The young Louisa Stuart Costello, who in later life would have her work published, produced the following poem in response to the death of her father, Colonel James Francis Costello, when she was but 15 years old.  

On Reading the Account of the Battle of Waterloo 

Louisa Stuart Costello 

   OH! who can listen with delight 
   To tales of battles won? 
   And who can hear without affright 
   The news of war begun. 

   Oh! when the glory does their hearts inspire, 
   Did they reflect what woes some bosoms fire? 
   Oh did their thoughts fly to the battle plain, 
   And mark the writhing agony and pain, 
   And hear the cries, and see the bleeding slain ! 

   Ah! sure no more their hearts with joy would bound, 
   But shrink in horror from the vict'ry's sound. 
   While thro' the streets the news of conquest spread, 
   Each parent listens with consuming dread. 

   Those shouts of triumph breath'd from every tongue, 
   Some anxious heart with agony has wrung. 
   The meanest soldier sunk to death's repose, 
   Has cuas'd some breast to fell affliction's throes: 
   How can they bear each joyful shout to hear, 
   Which still renews remembrances so dear! 

   Oh! long may battle's terrors cease! 
   Be war and vengeance fled: 
   That Europe, wrapt in lasting peace, 
   May rest her laurell'd head!

Yet perhaps the last word should go to Charles Wolfe, whose lines written a few years after the close of the Napoleonic Wars, capture the deep melancholy as well as the glory of war, in his oft quoted elegy to Sir John Moore, a figure who was crucial to the establishment of the Rifle Corps.

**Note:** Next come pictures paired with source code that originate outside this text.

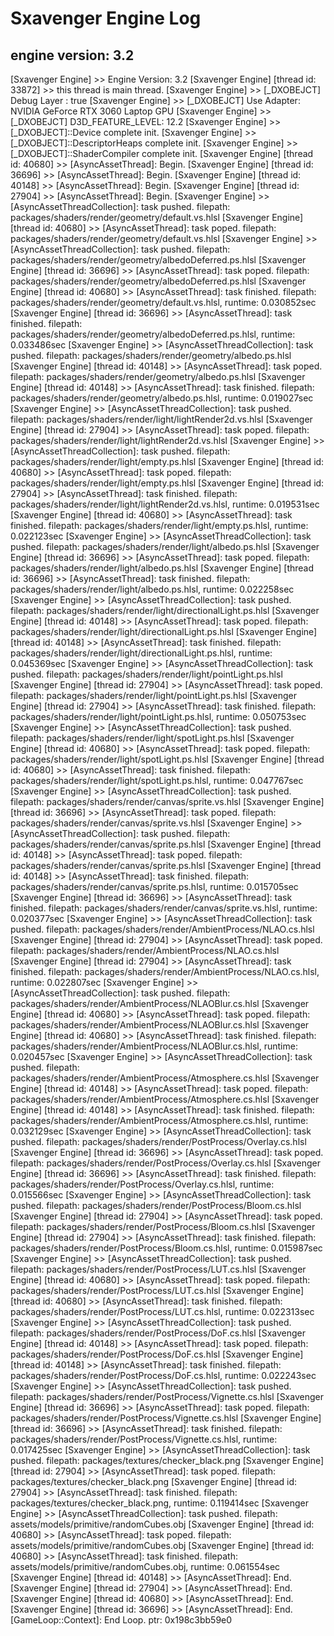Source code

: # Sxavenger Engine Log
## engine version: 3.2
[Sxavenger Engine] >> Engine Version: 3.2
[Sxavenger Engine] [thread id: 33872] >> this thread is main thread.
[Sxavenger Engine] >> [_DXOBEJCT] Debug Layer : true
[Sxavenger Engine] >> [_DXOBEJCT] Use Adapter: NVIDIA GeForce RTX 3060 Laptop GPU
[Sxavenger Engine] >> [_DXOBEJCT] D3D_FEATURE_LEVEL: 12.2
[Sxavenger Engine] >> [_DXOBJECT]::Device complete init.
[Sxavenger Engine] >> [_DXOBJECT]::DescriptorHeaps complete init.
[Sxavenger Engine] >> [_DXOBJECT]::ShaderCompiler complete init.
[Sxavenger Engine] [thread id: 40680] >> [AsyncAssetThread]: Begin.
[Sxavenger Engine] [thread id: 36696] >> [AsyncAssetThread]: Begin.
[Sxavenger Engine] [thread id: 40148] >> [AsyncAssetThread]: Begin.
[Sxavenger Engine] [thread id: 27904] >> [AsyncAssetThread]: Begin.
[Sxavenger Engine] >> [AsyncAssetThreadCollection]: task pushed. filepath: packages/shaders/render/geometry/default.vs.hlsl
[Sxavenger Engine] [thread id: 40680] >> [AsyncAssetThread]: task poped. filepath: packages/shaders/render/geometry/default.vs.hlsl
[Sxavenger Engine] >> [AsyncAssetThreadCollection]: task pushed. filepath: packages/shaders/render/geometry/albedoDeferred.ps.hlsl
[Sxavenger Engine] [thread id: 36696] >> [AsyncAssetThread]: task poped. filepath: packages/shaders/render/geometry/albedoDeferred.ps.hlsl
[Sxavenger Engine] [thread id: 40680] >> [AsyncAssetThread]: task finished. filepath: packages/shaders/render/geometry/default.vs.hlsl, runtime: 0.030852sec
[Sxavenger Engine] [thread id: 36696] >> [AsyncAssetThread]: task finished. filepath: packages/shaders/render/geometry/albedoDeferred.ps.hlsl, runtime: 0.033486sec
[Sxavenger Engine] >> [AsyncAssetThreadCollection]: task pushed. filepath: packages/shaders/render/geometry/albedo.ps.hlsl
[Sxavenger Engine] [thread id: 40148] >> [AsyncAssetThread]: task poped. filepath: packages/shaders/render/geometry/albedo.ps.hlsl
[Sxavenger Engine] [thread id: 40148] >> [AsyncAssetThread]: task finished. filepath: packages/shaders/render/geometry/albedo.ps.hlsl, runtime: 0.019027sec
[Sxavenger Engine] >> [AsyncAssetThreadCollection]: task pushed. filepath: packages/shaders/render/light/lightRender2d.vs.hlsl
[Sxavenger Engine] [thread id: 27904] >> [AsyncAssetThread]: task poped. filepath: packages/shaders/render/light/lightRender2d.vs.hlsl
[Sxavenger Engine] >> [AsyncAssetThreadCollection]: task pushed. filepath: packages/shaders/render/light/empty.ps.hlsl
[Sxavenger Engine] [thread id: 40680] >> [AsyncAssetThread]: task poped. filepath: packages/shaders/render/light/empty.ps.hlsl
[Sxavenger Engine] [thread id: 27904] >> [AsyncAssetThread]: task finished. filepath: packages/shaders/render/light/lightRender2d.vs.hlsl, runtime: 0.019531sec
[Sxavenger Engine] [thread id: 40680] >> [AsyncAssetThread]: task finished. filepath: packages/shaders/render/light/empty.ps.hlsl, runtime: 0.022123sec
[Sxavenger Engine] >> [AsyncAssetThreadCollection]: task pushed. filepath: packages/shaders/render/light/albedo.ps.hlsl
[Sxavenger Engine] [thread id: 36696] >> [AsyncAssetThread]: task poped. filepath: packages/shaders/render/light/albedo.ps.hlsl
[Sxavenger Engine] [thread id: 36696] >> [AsyncAssetThread]: task finished. filepath: packages/shaders/render/light/albedo.ps.hlsl, runtime: 0.022258sec
[Sxavenger Engine] >> [AsyncAssetThreadCollection]: task pushed. filepath: packages/shaders/render/light/directionalLight.ps.hlsl
[Sxavenger Engine] [thread id: 40148] >> [AsyncAssetThread]: task poped. filepath: packages/shaders/render/light/directionalLight.ps.hlsl
[Sxavenger Engine] [thread id: 40148] >> [AsyncAssetThread]: task finished. filepath: packages/shaders/render/light/directionalLight.ps.hlsl, runtime: 0.045369sec
[Sxavenger Engine] >> [AsyncAssetThreadCollection]: task pushed. filepath: packages/shaders/render/light/pointLight.ps.hlsl
[Sxavenger Engine] [thread id: 27904] >> [AsyncAssetThread]: task poped. filepath: packages/shaders/render/light/pointLight.ps.hlsl
[Sxavenger Engine] [thread id: 27904] >> [AsyncAssetThread]: task finished. filepath: packages/shaders/render/light/pointLight.ps.hlsl, runtime: 0.050753sec
[Sxavenger Engine] >> [AsyncAssetThreadCollection]: task pushed. filepath: packages/shaders/render/light/spotLight.ps.hlsl
[Sxavenger Engine] [thread id: 40680] >> [AsyncAssetThread]: task poped. filepath: packages/shaders/render/light/spotLight.ps.hlsl
[Sxavenger Engine] [thread id: 40680] >> [AsyncAssetThread]: task finished. filepath: packages/shaders/render/light/spotLight.ps.hlsl, runtime: 0.047767sec
[Sxavenger Engine] >> [AsyncAssetThreadCollection]: task pushed. filepath: packages/shaders/render/canvas/sprite.vs.hlsl
[Sxavenger Engine] [thread id: 36696] >> [AsyncAssetThread]: task poped. filepath: packages/shaders/render/canvas/sprite.vs.hlsl
[Sxavenger Engine] >> [AsyncAssetThreadCollection]: task pushed. filepath: packages/shaders/render/canvas/sprite.ps.hlsl
[Sxavenger Engine] [thread id: 40148] >> [AsyncAssetThread]: task poped. filepath: packages/shaders/render/canvas/sprite.ps.hlsl
[Sxavenger Engine] [thread id: 40148] >> [AsyncAssetThread]: task finished. filepath: packages/shaders/render/canvas/sprite.ps.hlsl, runtime: 0.015705sec
[Sxavenger Engine] [thread id: 36696] >> [AsyncAssetThread]: task finished. filepath: packages/shaders/render/canvas/sprite.vs.hlsl, runtime: 0.020377sec
[Sxavenger Engine] >> [AsyncAssetThreadCollection]: task pushed. filepath: packages/shaders/render/AmbientProcess/NLAO.cs.hlsl
[Sxavenger Engine] [thread id: 27904] >> [AsyncAssetThread]: task poped. filepath: packages/shaders/render/AmbientProcess/NLAO.cs.hlsl
[Sxavenger Engine] [thread id: 27904] >> [AsyncAssetThread]: task finished. filepath: packages/shaders/render/AmbientProcess/NLAO.cs.hlsl, runtime: 0.022807sec
[Sxavenger Engine] >> [AsyncAssetThreadCollection]: task pushed. filepath: packages/shaders/render/AmbientProcess/NLAOBlur.cs.hlsl
[Sxavenger Engine] [thread id: 40680] >> [AsyncAssetThread]: task poped. filepath: packages/shaders/render/AmbientProcess/NLAOBlur.cs.hlsl
[Sxavenger Engine] [thread id: 40680] >> [AsyncAssetThread]: task finished. filepath: packages/shaders/render/AmbientProcess/NLAOBlur.cs.hlsl, runtime: 0.020457sec
[Sxavenger Engine] >> [AsyncAssetThreadCollection]: task pushed. filepath: packages/shaders/render/AmbientProcess/Atmosphere.cs.hlsl
[Sxavenger Engine] [thread id: 40148] >> [AsyncAssetThread]: task poped. filepath: packages/shaders/render/AmbientProcess/Atmosphere.cs.hlsl
[Sxavenger Engine] [thread id: 40148] >> [AsyncAssetThread]: task finished. filepath: packages/shaders/render/AmbientProcess/Atmosphere.cs.hlsl, runtime: 0.032129sec
[Sxavenger Engine] >> [AsyncAssetThreadCollection]: task pushed. filepath: packages/shaders/render/PostProcess/Overlay.cs.hlsl
[Sxavenger Engine] [thread id: 36696] >> [AsyncAssetThread]: task poped. filepath: packages/shaders/render/PostProcess/Overlay.cs.hlsl
[Sxavenger Engine] [thread id: 36696] >> [AsyncAssetThread]: task finished. filepath: packages/shaders/render/PostProcess/Overlay.cs.hlsl, runtime: 0.015566sec
[Sxavenger Engine] >> [AsyncAssetThreadCollection]: task pushed. filepath: packages/shaders/render/PostProcess/Bloom.cs.hlsl
[Sxavenger Engine] [thread id: 27904] >> [AsyncAssetThread]: task poped. filepath: packages/shaders/render/PostProcess/Bloom.cs.hlsl
[Sxavenger Engine] [thread id: 27904] >> [AsyncAssetThread]: task finished. filepath: packages/shaders/render/PostProcess/Bloom.cs.hlsl, runtime: 0.015987sec
[Sxavenger Engine] >> [AsyncAssetThreadCollection]: task pushed. filepath: packages/shaders/render/PostProcess/LUT.cs.hlsl
[Sxavenger Engine] [thread id: 40680] >> [AsyncAssetThread]: task poped. filepath: packages/shaders/render/PostProcess/LUT.cs.hlsl
[Sxavenger Engine] [thread id: 40680] >> [AsyncAssetThread]: task finished. filepath: packages/shaders/render/PostProcess/LUT.cs.hlsl, runtime: 0.022313sec
[Sxavenger Engine] >> [AsyncAssetThreadCollection]: task pushed. filepath: packages/shaders/render/PostProcess/DoF.cs.hlsl
[Sxavenger Engine] [thread id: 40148] >> [AsyncAssetThread]: task poped. filepath: packages/shaders/render/PostProcess/DoF.cs.hlsl
[Sxavenger Engine] [thread id: 40148] >> [AsyncAssetThread]: task finished. filepath: packages/shaders/render/PostProcess/DoF.cs.hlsl, runtime: 0.022243sec
[Sxavenger Engine] >> [AsyncAssetThreadCollection]: task pushed. filepath: packages/shaders/render/PostProcess/Vignette.cs.hlsl
[Sxavenger Engine] [thread id: 36696] >> [AsyncAssetThread]: task poped. filepath: packages/shaders/render/PostProcess/Vignette.cs.hlsl
[Sxavenger Engine] [thread id: 36696] >> [AsyncAssetThread]: task finished. filepath: packages/shaders/render/PostProcess/Vignette.cs.hlsl, runtime: 0.017425sec
[Sxavenger Engine] >> [AsyncAssetThreadCollection]: task pushed. filepath: packages/textures/checker_black.png
[Sxavenger Engine] [thread id: 27904] >> [AsyncAssetThread]: task poped. filepath: packages/textures/checker_black.png
[Sxavenger Engine] [thread id: 27904] >> [AsyncAssetThread]: task finished. filepath: packages/textures/checker_black.png, runtime: 0.119414sec
[Sxavenger Engine] >> [AsyncAssetThreadCollection]: task pushed. filepath: assets/models/primitive/randomCubes.obj
[Sxavenger Engine] [thread id: 40680] >> [AsyncAssetThread]: task poped. filepath: assets/models/primitive/randomCubes.obj
[Sxavenger Engine] [thread id: 40680] >> [AsyncAssetThread]: task finished. filepath: assets/models/primitive/randomCubes.obj, runtime: 0.061554sec
[Sxavenger Engine] [thread id: 40148] >> [AsyncAssetThread]: End.
[Sxavenger Engine] [thread id: 27904] >> [AsyncAssetThread]: End.
[Sxavenger Engine] [thread id: 40680] >> [AsyncAssetThread]: End.
[Sxavenger Engine] [thread id: 36696] >> [AsyncAssetThread]: End.
[GameLoop::Context]: End Loop. ptr: 0x198c3bb59e0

The Burial of Sir John Moore after Corunna 
Charles Wolfe 

Not a drum was heard, not a funeral note, 
As his corpse to the rampart we hurried; 
Not a soldier discharged his farewell shot 
O'er the grave where our hero we buried. 
We buried him darkly at dead of night, 
The sods with our bayonets turning, 
By the struggling moonbeam's misty light 
And the lanthorn dimly burning. 
No useless coffin enclosed his breast, 
Not in sheet or in shroud we wound him; 
But he lay like a warrior taking his rest 
With his martial cloak around him. 
Few and short were the prayers we said, 
And we spoke not a word of sorrow; 
But we steadfastly gazed on the face that was dead, 
And we bitterly thought of the morrow. 
We thought, as we hollow'd his narrow bed 
And smooth'd down his lonely pillow, 
That the foe and the stranger would tread o'er his head, 
And we far away on the billow! 
Lightly they'll talk of the spirit that's gone, 
And o'er his cold ashes upbraid him-- 
But little he'll reck, if they let him sleep on 
In the grave where a Briton has laid him. 
But half of our heavy task was done 
When the clock struck the hour for retiring; 
And we heard the distant and random gun 
The foe was sullenly firing. 
Slowly and sadly we laid him down, 
From the field of his fame fresh and gory; 
We carved not a line, and we raised not a stone, 
But we left him alone with his glory.